As one approached Poukawa the sight of a great cloud of smoke rising from the hills beyond left no doubt in the minds of those hurrying to the spot that something serious had happened, and removed any hope that the news so scanty but so quickly acted upon had been in any degree false. At the top of the rise beyond the little Maori settlement of Opapa lay the crippled engine and the broken carriages, two of them already fiercely burning.
Reminiscent of Battlefield. Scattered about the fields which basked in summer sunshine and beautiful in their freshness and greenness lay the injured people, little knots of helpers hastening here and there to their aid and doing a hundred kindnesses to allay their suffering. The hillside was graphically reminiscent of a battlefield and the injured with their bandaged limbs, some of them being borne on the crudest of stretchers to a collecting point, gave a sad appearance to that otherwise purely pastoral scene. In the meanwhile the carriages burned fiercely, sending up great clouds of smoke.

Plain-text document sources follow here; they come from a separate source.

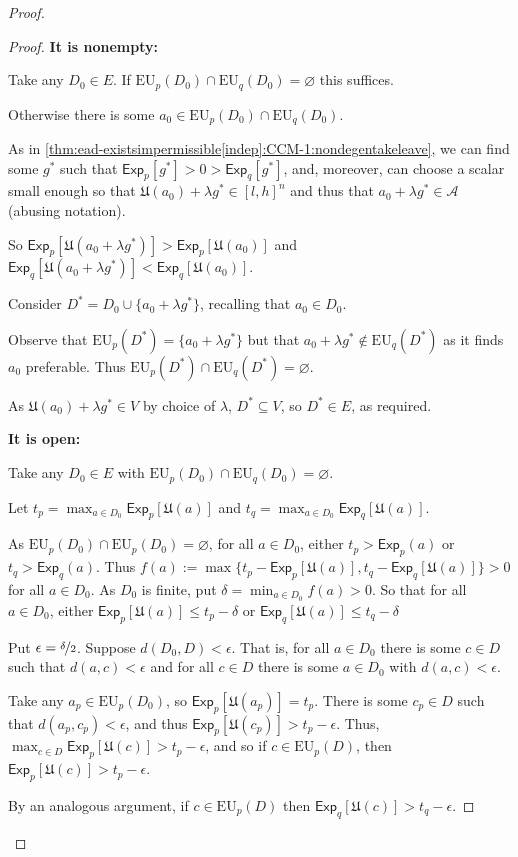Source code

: \documentclass[a4paper]{article}
\newcommand\A{\mathcal{A}}
\newcommand\Exp{\mathsf{Exp}}
\newcommand\EU{\mathrm{EU}}
\newcommand\U{\mathfrak{U}} %
\renewcommand{\color}[1]{}
\newenvironment{colored}[1]{\leavevmode\color{#1}}{}
\renewcommand{\emptyset}{\varnothing}
\renewcommand{\leq}{\leqslant}
\newenvironment{CCM rewritten}
{\begingroup\color{blue}} %
{\endgroup}              %
\begin{document}
\begin{colored}{violet}
\begin{proof}
\begin{proof}
		
		\textbf{It is nonempty:}
		
		Take any $D_0\in E$. If $\EU_{p}(D_0)\cap \EU_{q}(D_0)=\emptyset$ this suffices. 
		
		Otherwise there is some $a_0\in \EU_{p}(D_0)\cap \EU_{q}(D_0)$. 
		
		As in \cref{thm:ead-existsimpermissible[indep]:CCM-1:nondegentakeleave}, we can find some $g^*$ such that $\Exp_{p}[g^*]>0>\Exp_{q}[g^*]$, and, moreover, can choose a scalar small enough so that $\U(a_0)+\lambda g^*\in[l,h]^n$ and thus that $a_0+\lambda g^*\in\A$ (abusing notation). 
		
		So $\Exp_{p}[\U(a_0+\lambda g^*)]>\Exp_{p}[\U(a_0)]$ and $\Exp_{q}[\U(a_0+\lambda g^*)]<\Exp_{q}[\U(a_0)]$.
		
		Consider $D^*=D_0\cup\{a_0+\lambda g^*\}$, recalling that $a_0\in D_0$. 
		
		Observe that $\EU_{p}(D^*)=\{a_0+\lambda g^*\}$ but that $a_0+\lambda g^*\notin\EU_{q}(D^*)$ as it finds $a_0$ preferable. 
		Thus $\EU_{p}(D^*)\cap \EU_{q}(D^*)=\emptyset$.
		
		As $\U(a_0)+\lambda g^*\in V$ by choice of $\lambda$, $D^*\subseteq V$, so $D^*\in E$, as required. 
		
		\textbf{It is open:}
		
		Take any $D_0\in E$ with $\EU_{p}(D_0)\cap \EU_{q}(D_0)=\emptyset$. 
		
		Let $t_p=\max_{a\in D_0}\Exp_{p}[\U(a)]$ and $t_q=\max_{a\in D_0}\Exp_{q}[\U(a)]$.
		
		As  $\EU_{p}(D_0)\cap \EU_{p}(D_0)=\emptyset$, for all $a\in D_0$, either $t_p>\Exp_{p}(a)$ or  $t_q>\Exp_{q}(a)$. Thus $f(a):=\max\{t_p-\Exp_{p}[\U(a)],t_q-\Exp_{q}[\U(a)]\}>0$ for all $a\in D_0$. As $D_0$ is finite, put $\delta=\min_{a\in D_0}f(a)>0$. So that for all $a\in D_0$, either  $\Exp_{p}[\U(a)]\leq t_p-\delta$ or $\Exp_{q}[\U(a)]\leq t_q-\delta$
		
		Put $\epsilon=\nicefrac{\delta}{2}$. Suppose $d(D_0,D)<\epsilon$. That is, for all $a\in D_0$ there is some $c\in D$ such that $d(a,c)<\epsilon$ and for all $c\in D$ there is some $a\in D_0$ with $d(a,c)<\epsilon$. 
		
		Take any $a_p\in \EU_{p}(D_0)$, so $\Exp_{p}[\U(a_p)]=t_p$. There is some $c_p\in D$ such that $d(a_p,c_p)<\epsilon$, and thus $\Exp_{p}[\U(c_p)]>t_p-\epsilon$. Thus, $\max_{c\in D}\Exp_{p}[\U(c)]>t_p-\epsilon$, and so if $c\in \EU_{p}(D)$, then $\Exp_{p}[\U(c)]>t_p-\epsilon$. 
		
		
		By an analogous argument, if $c\in \EU_{p}(D)$ then $\Exp_{q}[\U(c)]>t_q-\epsilon$. 
		

\end{proof}
\end{proof}
\end{colored}
\end{document}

Previous Accident at Spot. The remarkable fact that just at that very point two years ago a sheep train had a similarly disastrous experience came at once to the mind. The place is in every way dangerous-looking to the ordinary traveller, with its curving line. There is a short, but deep cutting at the point, where the accident happened, and the approach to it as the train comes from Palmerston North is a curve with little sweep to allow of a graceful entry at anything like a high speed. The cutting then leads round another curve in the opposite direction, so that the section of the line at present being considered forms the letter S, the whole of it being on a hill of a particularly steep gradient.

Northern Advocate , 7 November 1925, Page 5 - MANSLAUGHTER CHARGE. THE OPAPA TRAIN FATALITY. NAPIER, This Day. At Napier this morning Frederick Lavin, driver of the Napier-Wellington train which was derailed at Opapa on September 22, resulting in the death of Murdoch Campbell, Edward Vivian Iggulden and Kathleen Begley, all of whom were injured in the accident, was charged with manslaughter in respect of each victim. On the application of the police a remand was granted until November 11, when a further remand until November 19 will be asked for. Bail was granted in self for £500 and two sureties of £25 each. —Press Assn.